What would be a good fit for me?

I am a grade 12 student studying in India

Academics:
I am doing the IB, with 4 HLs and 2 SLs, Business Management HL (7), Economics HL (6), English HL (6), Mathematics HL (4), Physics SL (4), French B SL (5).
SAT 2 attempts: 1290 and 1350, doing it again
Will do the ACT
Will do TOEFL

Extra Curriculars:
Won best delegate at Model UN at my school
Won best position paper at interschool Model UN
Secretary General of my school’s MUN
2nd place in school General Knowledge quiz
3rd place in adidas football(soccer) tournament
Performed in the school play for 3 years
Did the trinity college drama exam and passed with 85%
Interned at 3 different companies- Radio Indigo, Accenture and Gravitas Investment

I am looking to study finance and was wondering which colleges would be a good fit for me.
This is my shortlist as of now:
Dream

  1. UPenn
  2. MIT
  3. Columbia
  4. NYU

High target

  1. UT- Austin
  2. U Indiana - Bloomington
  3. Northeastern U

Target

  1. Drexel U
  2. UC davis

Thank you for your help.

What is your financial situation?

I think you would fit great at Indiana and the Business school is great from what I hear. Your scores for Ivy League like Upenn etc are too low but you can try…
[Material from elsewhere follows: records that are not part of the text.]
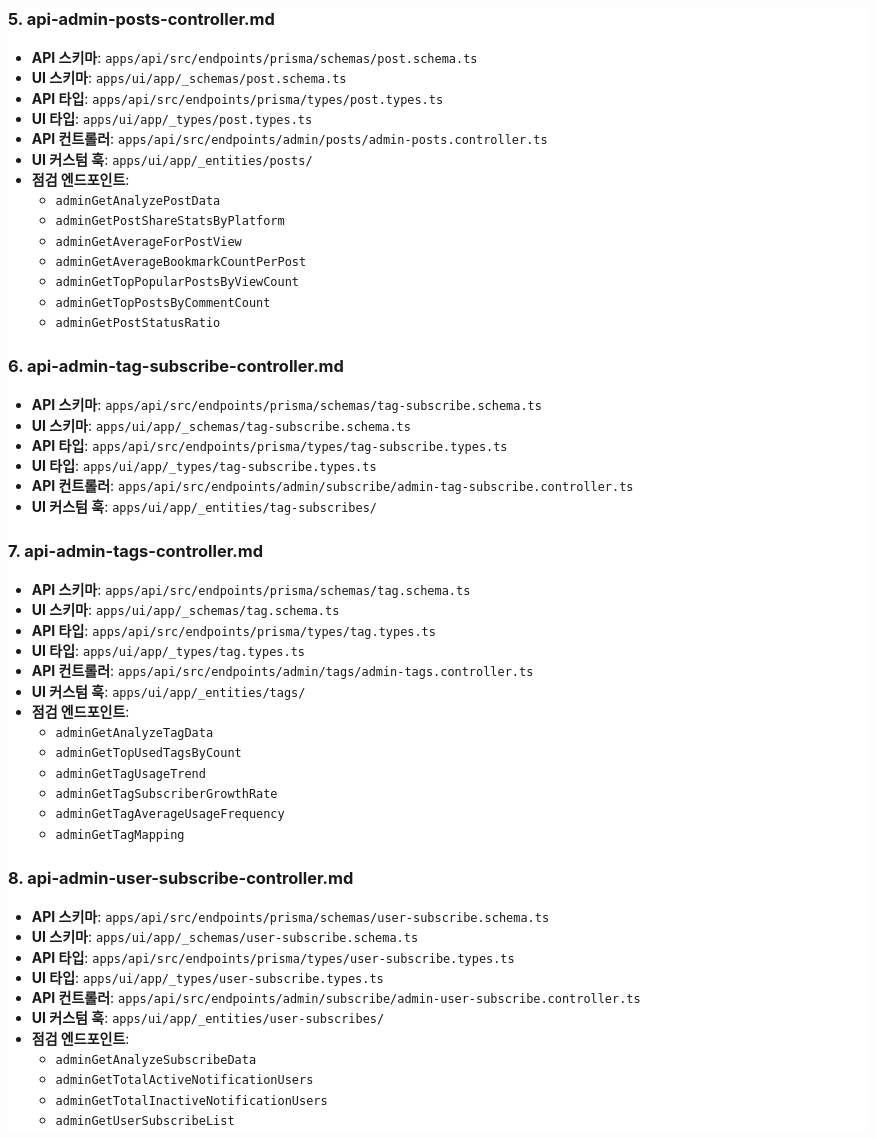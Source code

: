 ### 5. api-admin-posts-controller.md

- **API 스키마**: `apps/api/src/endpoints/prisma/schemas/post.schema.ts`
- **UI 스키마**: `apps/ui/app/_schemas/post.schema.ts`
- **API 타입**: `apps/api/src/endpoints/prisma/types/post.types.ts`
- **UI 타입**: `apps/ui/app/_types/post.types.ts`
- **API 컨트롤러**: `apps/api/src/endpoints/admin/posts/admin-posts.controller.ts`
- **UI 커스텀 훅**: `apps/ui/app/_entities/posts/`
- **점검 엔드포인트**:
  - `adminGetAnalyzePostData`
  - `adminGetPostShareStatsByPlatform`
  - `adminGetAverageForPostView`
  - `adminGetAverageBookmarkCountPerPost`
  - `adminGetTopPopularPostsByViewCount`
  - `adminGetTopPostsByCommentCount`
  - `adminGetPostStatusRatio`

### 6. api-admin-tag-subscribe-controller.md

- **API 스키마**: `apps/api/src/endpoints/prisma/schemas/tag-subscribe.schema.ts`
- **UI 스키마**: `apps/ui/app/_schemas/tag-subscribe.schema.ts`
- **API 타입**: `apps/api/src/endpoints/prisma/types/tag-subscribe.types.ts`
- **UI 타입**: `apps/ui/app/_types/tag-subscribe.types.ts`
- **API 컨트롤러**: `apps/api/src/endpoints/admin/subscribe/admin-tag-subscribe.controller.ts`
- **UI 커스텀 훅**: `apps/ui/app/_entities/tag-subscribes/`

### 7. api-admin-tags-controller.md

- **API 스키마**: `apps/api/src/endpoints/prisma/schemas/tag.schema.ts`
- **UI 스키마**: `apps/ui/app/_schemas/tag.schema.ts`
- **API 타입**: `apps/api/src/endpoints/prisma/types/tag.types.ts`
- **UI 타입**: `apps/ui/app/_types/tag.types.ts`
- **API 컨트롤러**: `apps/api/src/endpoints/admin/tags/admin-tags.controller.ts`
- **UI 커스텀 훅**: `apps/ui/app/_entities/tags/`
- **점검 엔드포인트**:
  - `adminGetAnalyzeTagData`
  - `adminGetTopUsedTagsByCount`
  - `adminGetTagUsageTrend`
  - `adminGetTagSubscriberGrowthRate`
  - `adminGetTagAverageUsageFrequency`
  - `adminGetTagMapping`

### 8. api-admin-user-subscribe-controller.md

- **API 스키마**: `apps/api/src/endpoints/prisma/schemas/user-subscribe.schema.ts`
- **UI 스키마**: `apps/ui/app/_schemas/user-subscribe.schema.ts`
- **API 타입**: `apps/api/src/endpoints/prisma/types/user-subscribe.types.ts`
- **UI 타입**: `apps/ui/app/_types/user-subscribe.types.ts`
- **API 컨트롤러**: `apps/api/src/endpoints/admin/subscribe/admin-user-subscribe.controller.ts`
- **UI 커스텀 훅**: `apps/ui/app/_entities/user-subscribes/`
- **점검 엔드포인트**:
  - `adminGetAnalyzeSubscribeData`
  - `adminGetTotalActiveNotificationUsers`
  - `adminGetTotalInactiveNotificationUsers`
  - `adminGetUserSubscribeList`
In the worst case, I can afford to pay the entire tuition

Thank you so much, I appreciate the responses

UC Davis does not have a finance or a true “business” major. Are you looking at Econ or Managerial Econ instead? I would look over the curriculum to make sure these majors will meet your career aspirations. Instead of UC Davis, I would consider applying to UC Irvine which has a Business Admin and Business Econ major.

The competitiveness of MIT for international students cannot be understated. It is ridiculously competitive even for US applicants - many students with perfect stats and impressive extracurriculars are denied. Because of the combination of reputation, and being one of a tiny handful of US schools that are need-blind and meet full need for internationals… and add to that the fact that they limit international enrollment to 10% of undergraduates… this is the longest of long shots.
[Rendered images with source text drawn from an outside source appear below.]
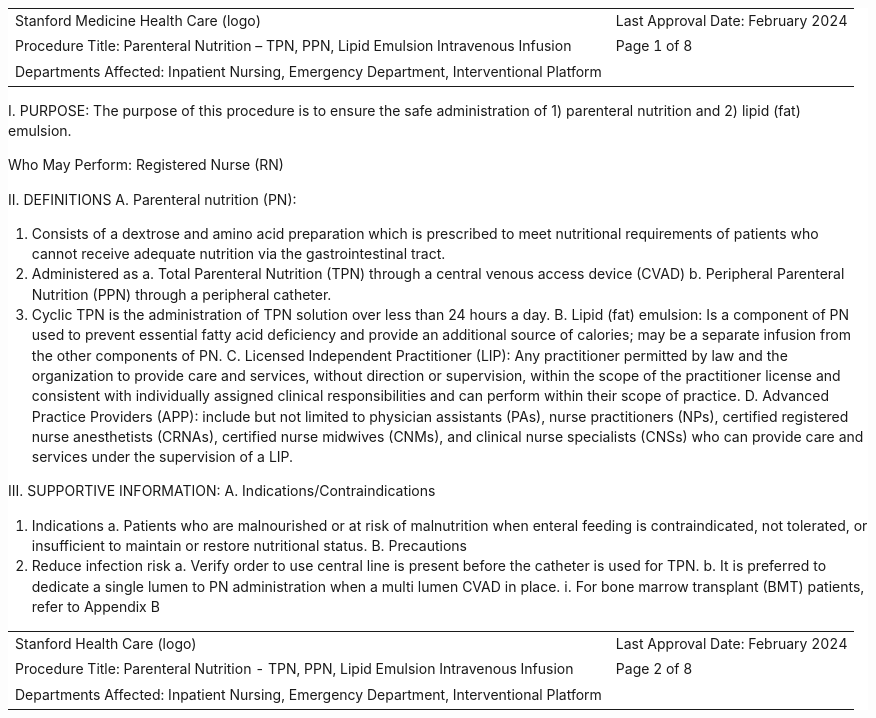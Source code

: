 <a id='0a50aaac-d0f8-49d5-bc81-5fb0e8827da0'></a>

<table id="0-1">
<tr><td id="0-2">Stanford Medicine Health Care (logo)</td><td id="0-3">Last Approval Date: February 2024</td></tr>
<tr><td id="0-4">Procedure Title: Parenteral Nutrition – TPN, PPN, Lipid Emulsion Intravenous Infusion</td><td id="0-5" rowspan="2">Page 1 of 8</td></tr>
<tr><td id="0-6">Departments Affected: Inpatient Nursing, Emergency Department, Interventional Platform</td></tr>
</table>

<a id='ddca72bd-7db9-4c73-8b8f-af3939d25704'></a>

I. PURPOSE:
The purpose of this procedure is to ensure the safe administration of 1) parenteral nutrition and 2) lipid (fat) emulsion.

Who May Perform: Registered Nurse (RN)

II. DEFINITIONS
A. Parenteral nutrition (PN):
1. Consists of a dextrose and amino acid preparation which is prescribed to meet nutritional requirements of patients who cannot receive adequate nutrition via the gastrointestinal tract.
2. Administered as
a. Total Parenteral Nutrition (TPN) through a central venous access device (CVAD)
b. Peripheral Parenteral Nutrition (PPN) through a peripheral catheter.
3. Cyclic TPN is the administration of TPN solution over less than 24 hours a day.
B. Lipid (fat) emulsion: Is a component of PN used to prevent essential fatty acid deficiency and provide an additional source of calories; may be a separate infusion from the other components of PN.
C. Licensed Independent Practitioner (LIP): Any practitioner permitted by law and the organization to provide care and services, without direction or supervision, within the scope of the practitioner license and consistent with individually assigned clinical responsibilities and can perform within their scope of practice.
D. Advanced Practice Providers (APP): include but not limited to physician assistants (PAs), nurse practitioners (NPs), certified registered nurse anesthetists (CRNAs), certified nurse midwives (CNMs), and clinical nurse specialists (CNSs) who can provide care and services under the supervision of a LIP.

III. SUPPORTIVE INFORMATION:
A. Indications/Contraindications
1. Indications
a. Patients who are malnourished or at risk of malnutrition when enteral feeding is contraindicated, not tolerated, or insufficient to maintain or restore nutritional status.
B. Precautions
1. Reduce infection risk
a. Verify order to use central line is present before the catheter is used for TPN.
b. It is preferred to dedicate a single lumen to PN administration when a multi lumen CVAD in place.
i. For bone marrow transplant (BMT) patients, refer to Appendix B

<a id='af84d10a-1f33-4b74-b369-c0b1bb434047'></a>

<table id="1-1">
<tr><td id="1-2">Stanford Health Care (logo)</td><td id="1-3">Last Approval Date: February 2024</td></tr>
<tr><td id="1-4">Procedure Title: Parenteral Nutrition - TPN, PPN, Lipid Emulsion Intravenous Infusion</td><td id="1-5" rowspan="2">Page 2 of 8</td></tr>
<tr><td id="1-6">Departments Affected: Inpatient Nursing, Emergency Department, Interventional Platform</td></tr>
</table>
Penn and Columbia are need-aware for non-US applicants, so your chances are better if you do not apply for financial aid than if you do. (If you do apply for aid and still get in, they will meet full documented need.) They admit more internationals than MIT does, but it’s still a very steep admission path. NYU is a little less steep because its budget depends on large numbers of full-pay international students. Even if you apply for aid, NYU won’t meet full need, not even for US students much less international ones. Northeastern is in the same category - they love their full-pay international students (although unlike NYU they do meet full need for their US students, made possible in part by international dollars). The question there is, do you even want to be one of the students who full-pays over $300K to pad the bottom line of one of these schools?

The public U’s you are looking at would be a better financial deal, and the UI and UT business schools are comparable in reputation to the private ones. It’s still going to be very tough to be admitted unless you can raise your test scores, and not a sure bet even with a near-perfect SAT. Davis and Drexel are realistic, I think, but Drexel will be $$$ and Davis, as Gumbymom says, doesn’t have an undergrad finance major - and your price for a UC would be as high as some private U’s - around $65K/year.
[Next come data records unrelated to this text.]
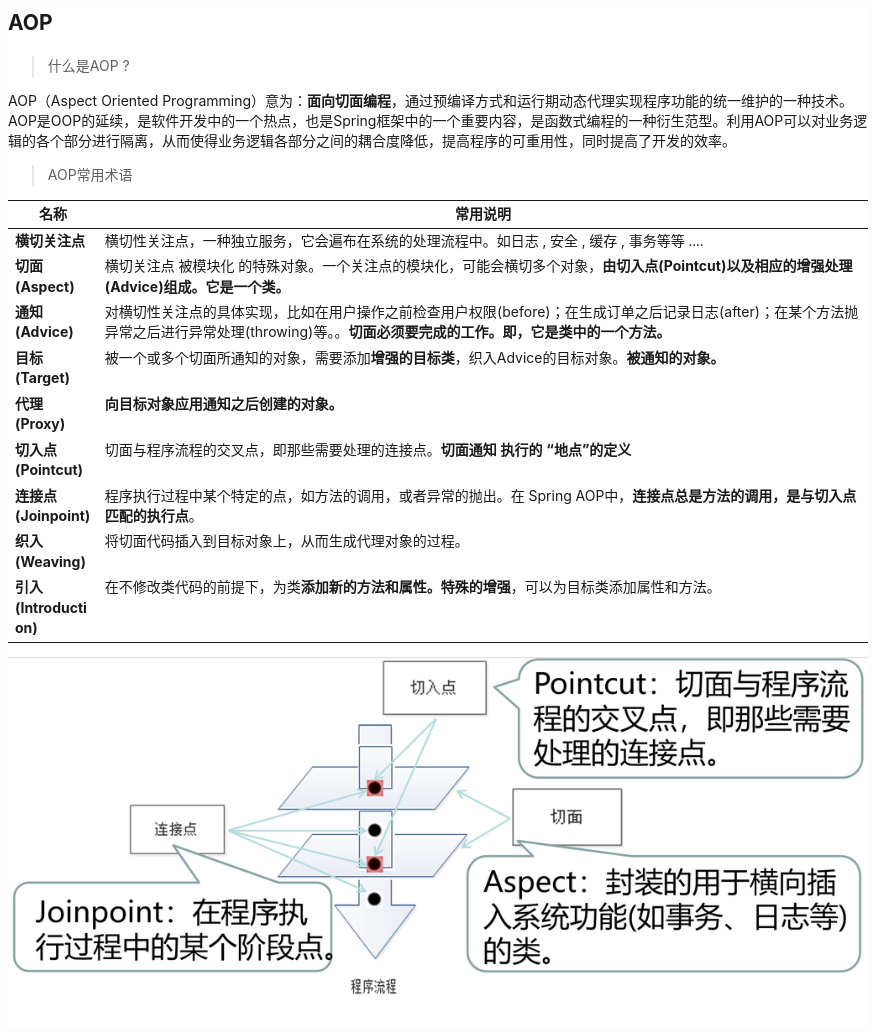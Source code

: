 ## AOP

> 什么是AOP ?

AOP（Aspect Oriented Programming）意为：**面向切面编程**，通过预编译方式和运行期动态代理实现程序功能的统一维护的一种技术。AOP是OOP的延续，是软件开发中的一个热点，也是Spring框架中的一个重要内容，是函数式编程的一种衍生范型。利用AOP可以对业务逻辑的各个部分进行隔离，从而使得业务逻辑各部分之间的耦合度降低，提高程序的可重用性，同时提高了开发的效率。

> AOP常用术语

| **名称** | **常用说明** |
| -------- | ------------ |
| **横切关注点** | 横切性关注点，一种独立服务，它会遍布在系统的处理流程中。如日志 , 安全 , 缓存 , 事务等等 .... |
| **切面(Aspect)**       | 横切关注点 被模块化 的特殊对象。一个关注点的模块化，可能会横切多个对象，**由切入点(Pointcut)以及相应的增强处理(Advice)组成。它是一个类。** |
| **通知(Advice)** | 对横切性关注点的具体实现，比如在用户操作之前检查用户权限(before)；在生成订单之后记录日志(after)；在某个方法抛异常之后进行异常处理(throwing)等。。**切面必须要完成的工作。即，它是类中的一个方法。** |
| **目标(Target)**   | 被一个或多个切面所通知的对象，需要添加**增强的目标类**，织入Advice的目标对象。**被通知的对象。** |
| **代理(Proxy)**               | **向目标对象应用通知之后创建的对象。** |
| **切入点(Pointcut)**                 | 切面与程序流程的交叉点，即那些需要处理的连接点。**切面通知 执行的 “地点”的定义** |
| **连接点(Joinpoint)**                | 程序执行过程中某个特定的点，如方法的调用，或者异常的抛出。在 Spring  AOP中，**连接点总是方法的调用，是与切入点匹配的执行点**。 |
| **织入(Weaving)**      | 将切面代码插入到目标对象上，从而生成代理对象的过程。 |
| **引入(Introduction)** | 在不修改类代码的前提下，为类**添加新的方法和属性。特殊的增强**，可以为目标类添加属性和方法。 |

![](images/Snipaste_2023-02-02_14-49-06.png)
In terms of private U’s that could possibly be worth full price, you might want to consider Lehigh, which is especially known for finance - this is its most popular major. For a co-op program that’s comparable to Drexel’s and Northeastern’s at a public U price, look at U of Cincinnati http://catalog.sou.edu/content.php?catoid=2&navoid=131

Other public U’s to consider:
[Berkeley, UMichigan, UVA, UCLA, UW-Seattle, UNC, Georgia Tech - assume you may already have ruled these out based on competitiveness and cost?]
But Arizona State, UMinn-Twin Cities, Penn State, Ohio State, Michigan State, UGA, UW-Madison, UT-Dallas, Rutgers, UTenn-Knoxville, U of Utah, UIUC, UMD, Pitt, Purdue, William & Mary, and UMass Amherst… ALL of these have higher-ranked business programs than Northeastern. The Missouri, Alabama, Arkansas, Colorado, South Carolina, Arizona, Kansas, and Oklahoma flagship U’s, as well as SUNY’s Buffalo & Binghamton, Auburn, and Iowa State, all outrank Drexel. (Not to overemphasize rankings, and this is at the MBA level, but just to make the point that there are many excellent b-schools at relatively-affordable public universities all over the US.)

William and Mary might be a particularly good one to look at, as it has a “public ivy” reputation and it’s making a specific effort to recruit international students right now. (It’s more expensive than many publics, but still under $60K/year.)

Given that you don’t sound as if full-paying for a private U would be easy for your family, and that your qualifications fall more into what people on CC call the “average excellent” range rather than the super-high-stats + national/international-level awards & distinctions range that it takes to get into the super-elites… I would really encourage you to give public U’s a closer look and re-balance your list to emphasize schools that you can both get into and realistically afford. The schools you are targeting would be tough admits for a US student with your credentials, and for the most part being an international student makes it that much tougher. You sound like an excellent student, and many excellent schools will be happy to accept you, but you need more true matches and safeties to avoid being disappointed and/or having to over-pay for a private U that isn’t measurably better than the more affordable public alternatives.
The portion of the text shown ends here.